__What needs to be done__. In the entries below, every line with the string "채우시오" is to be reported.

*** Begin section ***

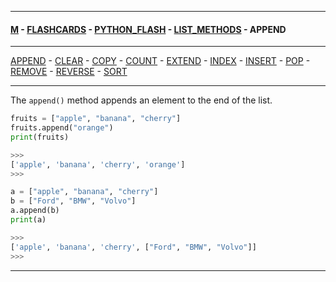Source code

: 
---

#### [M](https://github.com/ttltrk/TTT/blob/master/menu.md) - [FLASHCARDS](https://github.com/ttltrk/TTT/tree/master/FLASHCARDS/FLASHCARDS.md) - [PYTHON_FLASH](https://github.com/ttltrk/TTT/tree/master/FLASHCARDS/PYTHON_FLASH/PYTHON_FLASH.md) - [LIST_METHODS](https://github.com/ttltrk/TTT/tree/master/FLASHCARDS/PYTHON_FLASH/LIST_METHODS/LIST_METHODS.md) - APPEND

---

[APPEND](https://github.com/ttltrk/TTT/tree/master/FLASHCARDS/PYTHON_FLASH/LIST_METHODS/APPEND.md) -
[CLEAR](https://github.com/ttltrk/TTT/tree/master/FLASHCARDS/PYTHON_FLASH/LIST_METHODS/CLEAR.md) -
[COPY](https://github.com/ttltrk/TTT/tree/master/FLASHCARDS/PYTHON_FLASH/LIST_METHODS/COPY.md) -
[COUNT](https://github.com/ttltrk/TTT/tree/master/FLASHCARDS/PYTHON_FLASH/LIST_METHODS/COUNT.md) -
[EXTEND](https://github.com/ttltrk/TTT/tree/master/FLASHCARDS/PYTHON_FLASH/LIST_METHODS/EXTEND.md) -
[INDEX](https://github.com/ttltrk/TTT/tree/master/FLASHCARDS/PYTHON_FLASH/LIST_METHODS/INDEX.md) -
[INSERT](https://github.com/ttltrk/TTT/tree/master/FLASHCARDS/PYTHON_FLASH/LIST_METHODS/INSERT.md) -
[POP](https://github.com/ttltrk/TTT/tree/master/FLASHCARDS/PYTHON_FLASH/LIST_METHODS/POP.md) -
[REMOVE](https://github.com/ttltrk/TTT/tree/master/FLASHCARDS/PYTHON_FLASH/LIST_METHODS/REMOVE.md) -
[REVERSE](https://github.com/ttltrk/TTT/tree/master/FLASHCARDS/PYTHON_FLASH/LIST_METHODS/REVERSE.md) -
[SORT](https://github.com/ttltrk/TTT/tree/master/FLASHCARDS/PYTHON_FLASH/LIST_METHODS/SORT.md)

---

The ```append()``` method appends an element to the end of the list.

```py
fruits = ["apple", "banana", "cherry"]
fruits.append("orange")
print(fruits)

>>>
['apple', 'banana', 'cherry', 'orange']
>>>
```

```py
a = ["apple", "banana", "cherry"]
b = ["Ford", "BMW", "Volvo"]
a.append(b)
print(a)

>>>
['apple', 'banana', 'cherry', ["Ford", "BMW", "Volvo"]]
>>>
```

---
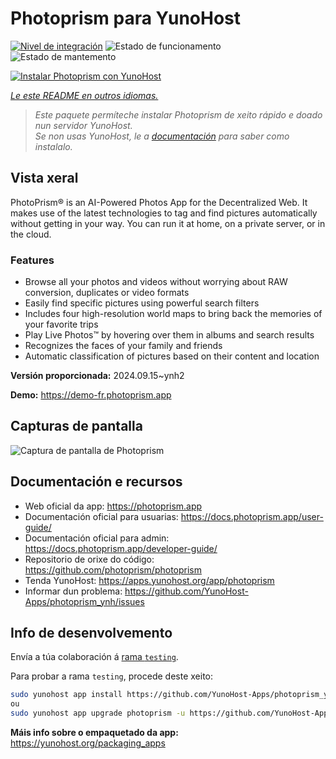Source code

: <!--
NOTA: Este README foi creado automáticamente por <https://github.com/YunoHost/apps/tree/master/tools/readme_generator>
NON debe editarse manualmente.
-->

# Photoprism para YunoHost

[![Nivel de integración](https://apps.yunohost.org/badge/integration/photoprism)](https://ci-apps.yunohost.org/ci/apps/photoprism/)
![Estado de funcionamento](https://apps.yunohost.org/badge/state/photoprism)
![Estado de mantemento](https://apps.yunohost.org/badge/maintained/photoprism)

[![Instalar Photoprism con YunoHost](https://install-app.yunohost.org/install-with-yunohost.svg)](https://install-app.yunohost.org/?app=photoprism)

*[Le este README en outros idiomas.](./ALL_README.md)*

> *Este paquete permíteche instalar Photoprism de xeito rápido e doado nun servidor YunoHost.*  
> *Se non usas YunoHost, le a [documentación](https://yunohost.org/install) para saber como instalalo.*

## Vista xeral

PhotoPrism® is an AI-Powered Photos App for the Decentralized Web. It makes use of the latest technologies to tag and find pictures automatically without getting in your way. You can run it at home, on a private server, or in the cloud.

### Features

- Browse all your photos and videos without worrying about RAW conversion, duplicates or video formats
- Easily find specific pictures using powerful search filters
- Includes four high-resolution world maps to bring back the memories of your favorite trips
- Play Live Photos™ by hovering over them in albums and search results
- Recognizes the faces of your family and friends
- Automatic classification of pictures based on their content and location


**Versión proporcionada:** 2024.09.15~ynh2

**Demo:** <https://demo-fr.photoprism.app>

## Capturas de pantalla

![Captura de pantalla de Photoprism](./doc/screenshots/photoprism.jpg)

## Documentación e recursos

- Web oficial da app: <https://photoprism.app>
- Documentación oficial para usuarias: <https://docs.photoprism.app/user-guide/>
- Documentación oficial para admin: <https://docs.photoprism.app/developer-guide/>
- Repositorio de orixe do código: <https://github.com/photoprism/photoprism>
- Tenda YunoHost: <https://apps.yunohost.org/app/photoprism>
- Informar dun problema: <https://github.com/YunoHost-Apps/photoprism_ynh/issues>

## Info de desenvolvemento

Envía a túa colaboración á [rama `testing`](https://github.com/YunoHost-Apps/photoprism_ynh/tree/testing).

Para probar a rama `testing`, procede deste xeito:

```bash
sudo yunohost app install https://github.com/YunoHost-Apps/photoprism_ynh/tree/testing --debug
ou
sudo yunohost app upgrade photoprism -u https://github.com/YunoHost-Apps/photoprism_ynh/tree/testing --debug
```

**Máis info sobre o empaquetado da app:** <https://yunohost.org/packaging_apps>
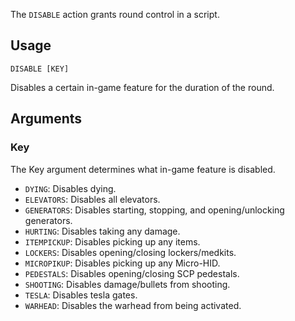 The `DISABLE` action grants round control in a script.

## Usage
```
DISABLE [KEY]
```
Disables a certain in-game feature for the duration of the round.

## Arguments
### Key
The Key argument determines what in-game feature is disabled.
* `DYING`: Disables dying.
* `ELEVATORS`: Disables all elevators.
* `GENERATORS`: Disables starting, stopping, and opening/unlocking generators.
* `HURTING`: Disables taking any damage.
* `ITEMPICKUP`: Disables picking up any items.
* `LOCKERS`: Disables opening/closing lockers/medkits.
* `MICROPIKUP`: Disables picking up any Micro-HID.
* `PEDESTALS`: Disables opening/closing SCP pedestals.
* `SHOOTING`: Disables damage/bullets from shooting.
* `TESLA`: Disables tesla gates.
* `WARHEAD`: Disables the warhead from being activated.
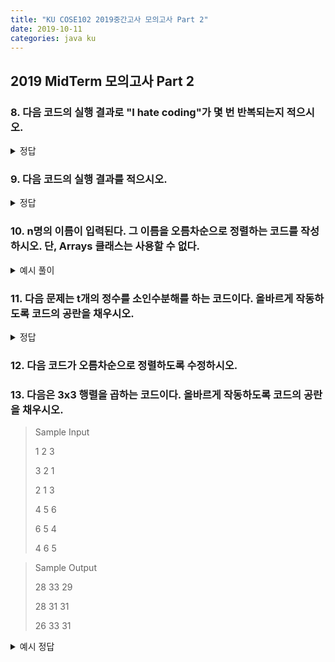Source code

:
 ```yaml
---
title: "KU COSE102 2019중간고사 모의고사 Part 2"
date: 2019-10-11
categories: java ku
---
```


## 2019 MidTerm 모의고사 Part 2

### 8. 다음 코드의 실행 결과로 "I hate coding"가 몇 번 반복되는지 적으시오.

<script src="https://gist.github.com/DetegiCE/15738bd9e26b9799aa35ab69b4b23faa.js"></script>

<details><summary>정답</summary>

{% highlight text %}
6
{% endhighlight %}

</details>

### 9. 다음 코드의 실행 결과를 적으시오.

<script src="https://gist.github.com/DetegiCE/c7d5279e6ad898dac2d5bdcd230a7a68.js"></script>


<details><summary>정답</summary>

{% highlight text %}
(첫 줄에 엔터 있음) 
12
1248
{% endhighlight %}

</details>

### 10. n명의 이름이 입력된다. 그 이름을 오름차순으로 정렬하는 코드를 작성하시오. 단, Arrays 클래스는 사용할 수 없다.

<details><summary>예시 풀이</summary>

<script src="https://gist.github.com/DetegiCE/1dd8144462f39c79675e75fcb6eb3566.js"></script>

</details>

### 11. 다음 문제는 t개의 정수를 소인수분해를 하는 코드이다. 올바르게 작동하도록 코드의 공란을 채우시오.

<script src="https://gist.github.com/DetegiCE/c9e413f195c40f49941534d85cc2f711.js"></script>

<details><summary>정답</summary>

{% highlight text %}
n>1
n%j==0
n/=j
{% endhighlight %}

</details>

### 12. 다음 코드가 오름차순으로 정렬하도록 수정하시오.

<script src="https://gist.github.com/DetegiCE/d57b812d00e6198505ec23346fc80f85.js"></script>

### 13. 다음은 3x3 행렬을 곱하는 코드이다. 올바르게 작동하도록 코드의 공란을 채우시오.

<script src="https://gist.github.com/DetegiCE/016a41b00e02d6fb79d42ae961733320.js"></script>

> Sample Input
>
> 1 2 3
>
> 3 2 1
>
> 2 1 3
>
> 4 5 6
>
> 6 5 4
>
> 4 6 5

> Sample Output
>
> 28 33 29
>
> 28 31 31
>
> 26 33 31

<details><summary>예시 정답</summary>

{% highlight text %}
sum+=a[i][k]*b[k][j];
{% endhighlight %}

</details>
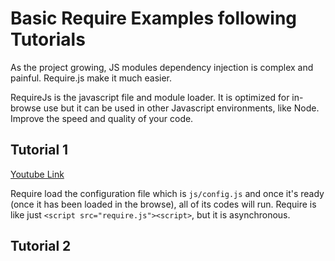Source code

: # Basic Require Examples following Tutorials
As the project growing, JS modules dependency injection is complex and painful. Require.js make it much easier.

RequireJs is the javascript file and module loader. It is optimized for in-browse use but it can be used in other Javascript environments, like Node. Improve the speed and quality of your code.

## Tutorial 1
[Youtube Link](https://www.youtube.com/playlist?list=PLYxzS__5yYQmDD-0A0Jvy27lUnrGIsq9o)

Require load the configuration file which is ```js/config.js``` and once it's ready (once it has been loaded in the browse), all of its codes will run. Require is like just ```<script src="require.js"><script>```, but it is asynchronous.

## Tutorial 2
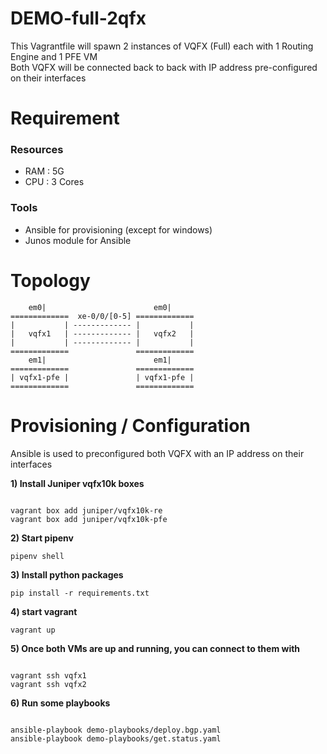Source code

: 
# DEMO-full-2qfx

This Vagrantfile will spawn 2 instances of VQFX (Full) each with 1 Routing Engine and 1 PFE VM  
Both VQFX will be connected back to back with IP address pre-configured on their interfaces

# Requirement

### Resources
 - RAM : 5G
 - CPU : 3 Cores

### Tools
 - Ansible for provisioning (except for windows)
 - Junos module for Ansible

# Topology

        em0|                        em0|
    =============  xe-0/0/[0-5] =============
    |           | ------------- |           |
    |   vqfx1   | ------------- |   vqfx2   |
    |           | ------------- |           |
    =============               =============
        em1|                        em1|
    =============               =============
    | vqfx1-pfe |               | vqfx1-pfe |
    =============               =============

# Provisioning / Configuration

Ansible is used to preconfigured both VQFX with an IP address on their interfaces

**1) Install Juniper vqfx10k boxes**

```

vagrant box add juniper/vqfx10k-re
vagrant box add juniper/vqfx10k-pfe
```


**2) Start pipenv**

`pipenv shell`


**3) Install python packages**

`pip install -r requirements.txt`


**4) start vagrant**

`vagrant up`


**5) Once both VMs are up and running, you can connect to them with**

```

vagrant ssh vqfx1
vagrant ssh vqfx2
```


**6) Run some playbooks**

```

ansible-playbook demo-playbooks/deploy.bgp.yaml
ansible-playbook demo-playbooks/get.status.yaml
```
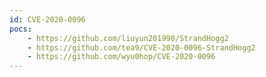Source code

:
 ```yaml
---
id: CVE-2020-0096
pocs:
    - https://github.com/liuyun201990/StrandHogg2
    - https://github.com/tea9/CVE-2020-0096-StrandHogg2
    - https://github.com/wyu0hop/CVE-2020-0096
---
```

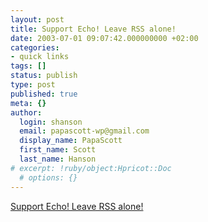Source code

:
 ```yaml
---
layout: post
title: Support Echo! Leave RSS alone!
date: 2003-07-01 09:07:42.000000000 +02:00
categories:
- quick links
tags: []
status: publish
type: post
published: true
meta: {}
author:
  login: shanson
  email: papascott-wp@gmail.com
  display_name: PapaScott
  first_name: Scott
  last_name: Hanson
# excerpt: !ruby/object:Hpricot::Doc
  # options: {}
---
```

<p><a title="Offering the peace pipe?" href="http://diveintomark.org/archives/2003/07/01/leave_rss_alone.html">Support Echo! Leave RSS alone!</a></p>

*** End section ***

__Task output__.
### 11. 다음 문제는 t개의 정수를 소인수분해를 하는 코드이다. 올바르게 작동하도록 코드의 공란을 채우시오.
### 13. 다음은 3x3 행렬을 곱하는 코드이다. 올바르게 작동하도록 코드의 공란을 채우시오.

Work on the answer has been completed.